EMC leads in size and speed at the high end of storage, but it's also improving low-end systems
For the moment, EMC is raising the bar for the storage world. A range of new products has it leading the way in speed and size of storage arrays while also introducing technology for low-cost IP storage capable of running critical business applications.
Businesses are cranking up their storage requirements as the amount of information they need to retain mushrooms. That adds complexity because it's becoming more difficult to connect applications with the data they need. As a result, companies increasingly turn to information-life-cycle management to make sure low-value information is moved to low-cost storage.
EMC's latest product announcements seek to further information-life-cycle strategies by providing an architecture that can store up to a petabyte of information on a single Symmetrix DMX-3 storage array and by removing the performance barriers that come with connecting application servers to multiple arrays.
EMC also introduced an entry-level configuration for the DMX-3, enabling customers to purchase an array with as few as 96 500-Gbyte Fibre Channel disk drives for as little as $250,000. The architecture allows for the arrays to be expanded to up to 2,400 drives with no disruption to applica-tions. The cost of such a high-end configuration would be in the millions.

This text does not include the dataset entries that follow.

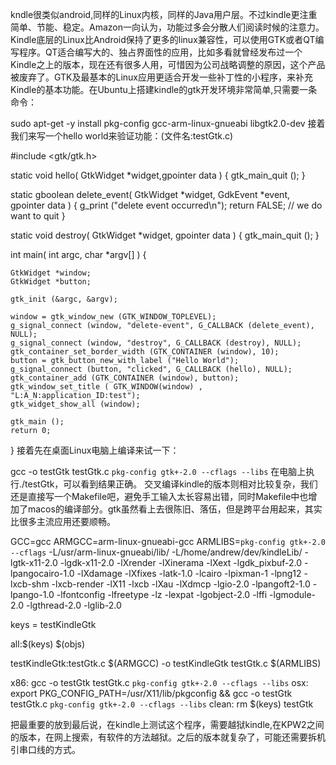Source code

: kndle很类似android,同样的Linux内核，同样的Java用户层。不过kindle更注重简单、节能、稳定。Amazon一向认为，功能过多会分散人们阅读时候的注意力。
Kindle底层的Linux比Android保持了更多的linux兼容性，可以使用GTK或者QT编写程序。QT适合编写大的、独占界面性的应用，比如多看就曾经发布过一个Kindle之上的版本，现在还有很多人用，可惜因为公司战略调整的原因，这个产品被废弃了。GTK及最基本的Linux应用更适合开发一些补丁性的小程序，来补充Kindle的基本功能。在Ubuntu上搭建kindle的gtk开发环境非常简单,只需要一条命令：

sudo apt-get -y install pkg-config gcc-arm-linux-gnueabi libgtk2.0-dev
接着我们来写一个hello world来验证功能：(文件名:testGtk.c)

#include <gtk/gtk.h>

static void hello( GtkWidget *widget,gpointer data ) {
    gtk_main_quit ();
}

static gboolean delete_event( GtkWidget *widget, GdkEvent  *event, gpointer   data ) {
    g_print ("delete event occurred\n");
    return FALSE; // we do want to quit
}

static void destroy( GtkWidget *widget, gpointer   data ) {
    gtk_main_quit ();
}

int main( int   argc, char *argv[] ) {

    GtkWidget *window;
    GtkWidget *button;

    gtk_init (&argc, &argv);

    window = gtk_window_new (GTK_WINDOW_TOPLEVEL);
    g_signal_connect (window, "delete-event", G_CALLBACK (delete_event), NULL);
    g_signal_connect (window, "destroy", G_CALLBACK (destroy), NULL);
    gtk_container_set_border_width (GTK_CONTAINER (window), 10);
    button = gtk_button_new_with_label ("Hello World");
    g_signal_connect (button, "clicked", G_CALLBACK (hello), NULL);
    gtk_container_add (GTK_CONTAINER (window), button);
    gtk_window_set_title ( GTK_WINDOW(window) , "L:A_N:application_ID:test");
    gtk_widget_show_all (window);

    gtk_main ();
    return 0;
}
接着先在桌面Linux电脑上编译来试一下：

gcc -o testGtk testGtk.c `pkg-config gtk+-2.0 --cflags --libs`
在电脑上执行./testGtk，可以看到结果正确。
交叉编译kindle的版本则相对比较复杂，我们还是直接写一个Makefile吧，避免手工输入太长容易出错，同时Makefile中也增加了macos的编译部分。gtk虽然看上去很陈旧、落伍，但是跨平台用起来，其实比很多主流应用还要顺畅。

GCC=gcc
ARMGCC=arm-linux-gnueabi-gcc
ARMLIBS=`pkg-config gtk+-2.0 --cflags` -L/usr/arm-linux-gnueabi/lib/ -L/home/andrew/dev/kindleLib/ -lgtk-x11-2.0 -lgdk-x11-2.0 -lXrender -lXinerama -lXext -lgdk_pixbuf-2.0 -lpangocairo-1.0 -lXdamage -lXfixes -latk-1.0 -lcairo -lpixman-1 -lpng12 -lxcb-shm -lxcb-render -lX11 -lxcb -lXau -lXdmcp -lgio-2.0 -lpangoft2-1.0 -lpango-1.0 -lfontconfig -lfreetype -lz -lexpat -lgobject-2.0 -lffi -lgmodule-2.0 -lgthread-2.0 -lglib-2.0

keys = testKindleGtk

all:$(keys) $(objs)


testKindleGtk:testGtk.c
    $(ARMGCC) -o testKindleGtk testGtk.c $(ARMLIBS)
    
x86:
    gcc -o testGtk testGtk.c `pkg-config gtk+-2.0 --cflags --libs` 
osx:
    export PKG_CONFIG_PATH=/usr/X11/lib/pkgconfig && gcc -o testGtk testGtk.c `pkg-config gtk+-2.0 --cflags --libs` 
clean:
    rm $(keys) testGtk

把最重要的放到最后说，在kindle上测试这个程序，需要越狱kindle,在KPW2之间的版本，在网上搜索，有软件的方法越狱。之后的版本就复杂了，可能还需要拆机引串口线的方式。
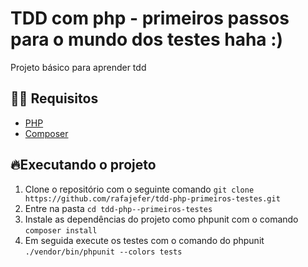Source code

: # TDD com php - primeiros passos para o mundo dos testes haha :)

Projeto básico para aprender tdd

## ✋🏻 Requisitos

-   [PHP](https://www.php.net/manual/pt_BR/install.php)
-   [Composer](https://getcomposer.org/doc/00-intro.md)

## 🔥Executando o projeto

1. Clone o repositório com o seguinte comando `git clone https://github.com/rafajefer/tdd-php-primeiros-testes.git`<br />
2. Entre na pasta `cd tdd-php--primeiros-testes`<br />
3. Instale as dependências do projeto como phpunit com o comando `composer install`<br />
4. Em seguida execute os testes com o comando do phpunit `./vendor/bin/phpunit --colors tests`<br />
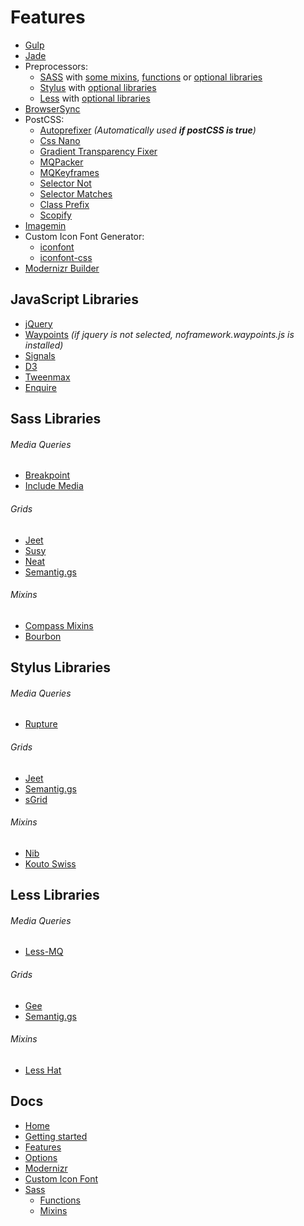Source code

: # Features

- [Gulp](http://gulpjs.com/)
- [Jade](http://jade-lang.com/)
- Preprocessors:
	- [SASS](http://sass-lang.com/) with [some mixins](/docs/sass/mixins.md), [functions](/docs/sass/functions.md) or [optional libraries](/docs/features.md#sass-libraries)
	- [Stylus](http://stylus-lang.com/) with [optional libraries](/docs/features.md#stylus-libraries)
	- [Less](http://lesscss.org/) with [optional libraries](/docs/features.md#less-libraries)
- [BrowserSync](https://www.browsersync.io/)
- PostCSS:
	- [Autoprefixer](https://github.com/postcss/autoprefixer) _(Automatically used **if postCSS is true**)_
	- [Css Nano](https://github.com/ben-eb/cssnano)
	- [Gradient Transparency Fixer](https://github.com/gilmoreorless/postcss-gradient-transparency-fix)
	- [MQPacker](https://github.com/hail2u/node-css-mqpacker)
	- [MQKeyframes](https://github.com/TCotton/postcss-mq-keyframes)
	- [Selector Not](https://github.com/postcss/postcss-selector-not)
	- [Selector Matches](https://github.com/postcss/postcss-selector-matches)
	- [Class Prefix](https://github.com/thompsongl/postcss-class-prefix)
	- [Scopify](https://github.com/pazams/postcss-scopify)
- [Imagemin](https://github.com/sindresorhus/gulp-imagemin)
- Custom Icon Font Generator:
	- [iconfont](https://github.com/nfroidure/gulp-iconfont)
	- [iconfont-css](https://github.com/backflip/gulp-iconfont-css)
- [Modernizr Builder](https://github.com/doctyper/gulp-modernizr)

## JavaScript Libraries

- [jQuery]()
- [Waypoints]() _(if jquery is not selected, noframework.waypoints.js is installed)_
- [Signals](https://millermedeiros.github.io/js-signals/)
- [D3](https://d3js.org/)
- [Tweenmax](https://greensock.com/tweenmax)
- [Enquire](http://wicky.nillia.ms/enquire.js/)

## Sass Libraries

###### Media Queries
- [Breakpoint](http://breakpoint-sass.com/)
- [Include Media](https://github.com/Igosuki/compass-mixins)

###### Grids
- [Jeet](http://jeet.gs/)
- [Susy](http://susydocs.oddbird.net/en/latest/)
- [Neat](http://bourbon.io/)
- [Semantig.gs](https://tylertate.github.io/semantic.gs/)

###### Mixins
- [Compass Mixins](https://github.com/Igosuki/compass-mixins)
- [Bourbon](http://bourbon.io/)

## Stylus Libraries

###### Media Queries
- [Rupture](https://jenius.github.io/rupture/)

###### Grids
- [Jeet](http://jeet.gs/)
- [Semantig.gs](https://tylertate.github.io/semantic.gs/)
- [sGrid](http://stylusgrid.com/)

###### Mixins
- [Nib](https://tj.github.io/nib/)
- [Kouto Swiss](http://kouto-swiss.io/)

## Less Libraries

###### Media Queries
- [Less-MQ](https://github.com/mrmlnc/less-mq)

###### Grids
- [Gee](http://sorgalla.com/gee/)
- [Semantig.gs](https://tylertate.github.io/semantic.gs/)

###### Mixins
- [Less Hat](http://lesshat.madebysource.com/)

## Docs

- [Home](/README.md)
- [Getting started](/docs/getting-started.md)
- [Features](/docs/features.md)
- [Options](/docs/options.md)
- [Modernizr](/docs/modernizr.md)
- [Custom Icon Font](/docs/custom-icon-font.md)
- [Sass](/docs/sass/sass.md)
	- [Functions](/docs/sass/functions.md)
	- [Mixins](/docs/sass/mixins.md)

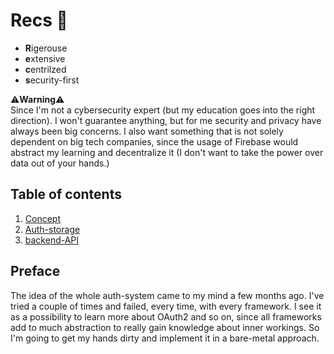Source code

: # Recs 🦖
- **R**igerouse
- **e**xtensive
- **c**entrilzed
- **s**ecurity-first

⚠️**Warning**⚠️  
Since I'm not a cybersecurity expert (but my education goes into the right direction). I won't guarantee anything, but for me security and privacy have always been big concerns. I also want something that is not solely dependent on big tech companies, since the usage of Firebase would abstract my learning and decentralize it (I don't want to take the power over data out of your hands.)

## Table of contents
1. [Concept](concept.md)
2. [Auth-storage](auth-storage.md)
3. [backend-API]()

## Preface
The idea of the whole auth-system came to my mind a few months ago. I've tried a couple of times and failed, every time, with every framework.
I see it as a possibility to learn more about OAuth2 and so on, since all frameworks add to much abstraction to really gain knowledge about inner workings. So I'm going to get my hands dirty and implement it in a bare-metal approach. 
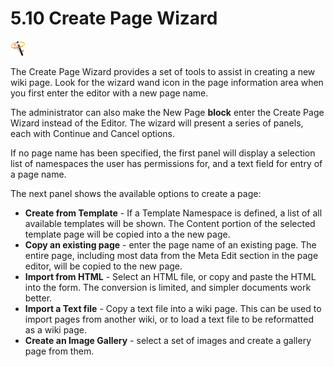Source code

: # 5.10 Create Page Wizard

![](../assets/wizardicon.png)

The Create Page Wizard provides a set of tools to assist in creating a new wiki page. Look for the wizard wand icon in the page information area when you first enter the editor with a new page name.

The administrator can also make the New Page **block** enter the Create Page Wizard instead of the Editor.
The wizard will present a series of panels, each with Continue and Cancel options.

If no page name has been specified, the first panel will display a selection list of namespaces the user has permissions for, and a text field for entry of a page name.

The next panel shows the available options to create a page:
- **Create from Template** - If a Template Namespace is defined, a list of all available templates will be shown. The Content portion of the selected template page will be copied into a the new page.
- **Copy an existing page** - enter the page name of an existing page. The entire page, including most data from the Meta Edit section in the page editor, will be copied to the new page.
- **Import from HTML** - Select an HTML file, or copy and paste the HTML into the form. The conversion is limited, and simpler documents work better.
- **Import a Text file** - Copy a text file into a wiki page. This can be used to import pages from another wiki, or to load a text file to be reformatted as a wiki page.
- **Create an Image Gallery** - select a set of images and create a gallery page from them.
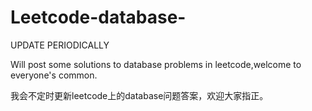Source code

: # Leetcode-database-
UPDATE PERIODICALLY

Will post some solutions to database problems in leetcode,welcome to everyone's common.

我会不定时更新leetcode上的database问题答案，欢迎大家指正。
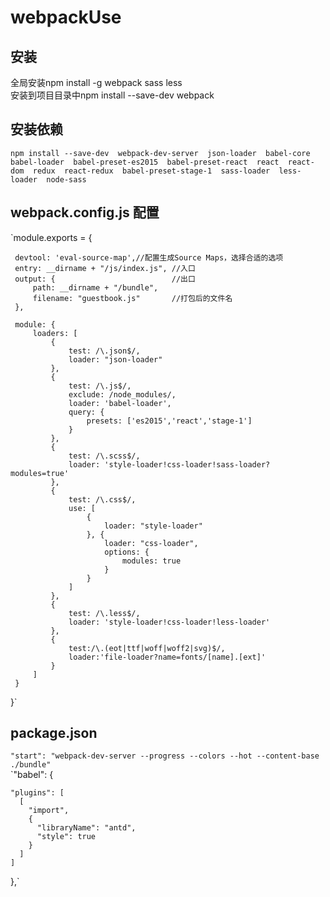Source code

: # webpackUse
## 安装  
全局安装npm install -g webpack sass less  
安装到项目目录中npm install --save-dev webpack 
## 安装依赖
`npm install --save-dev 
webpack-dev-server 
json-loader 
babel-core 
babel-loader 
babel-preset-es2015 
babel-preset-react 
react 
react-dom 
redux 
react-redux 
babel-preset-stage-1 
sass-loader 
less-loader 
node-sass`
## webpack.config.js 配置
`module.exports = {

     devtool: 'eval-source-map',//配置生成Source Maps，选择合适的选项
     entry: __dirname + "/js/index.js", //入口
     output: {                          //出口
         path: __dirname + "/bundle",
         filename: "guestbook.js"       //打包后的文件名
     },
 
     module: {
         loaders: [
             {
                 test: /\.json$/,
                 loader: "json-loader"
             },
             {
                 test: /\.js$/,
                 exclude: /node_modules/,
                 loader: 'babel-loader',
                 query: {
                     presets: ['es2015','react','stage-1']
                 }
             },
             {
                 test: /\.scss$/,
                 loader: 'style-loader!css-loader!sass-loader?modules=true'
             },
             {
                 test: /\.css$/,
                 use: [
                     {
                         loader: "style-loader"
                     }, {
                         loader: "css-loader",
                         options: {
                             modules: true
                         }
                     }
                 ]
             },
             {
                 test: /\.less$/,
                 loader: 'style-loader!css-loader!less-loader'
             },
             {
                 test:/\.(eot|ttf|woff|woff2|svg)$/,
                 loader:'file-loader?name=fonts/[name].[ext]'
             }
         ]
     }
 }`
 ## package.json  
 `"start": "webpack-dev-server --progress --colors --hot --content-base ./bundle"`  
 `"babel": {
 
    "plugins": [  
      [
        "import",
        {
          "libraryName": "antd",
          "style": true
        }
      ]
    ]
  },`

The information-life-cycle features come with new capabilities allowing multitiered storage within a single array, designed to let companies more readily classify and structure the access to information according to its value and currency. Data that's needed frequently and rapidly can be stored on expensive, high-speed storage, while data that isn't needed as often or as quickly can be stored on slower and cheaper technology.
Ready For The Mainstream
On the IP storage front, EMC introduced file-system software called Multi-Path File System for iSCSi, which is designed to let IP storage systems run critical apps by moving data directly from file storage to an app server, thus bypassing the network-attached storage gateways that slow performance.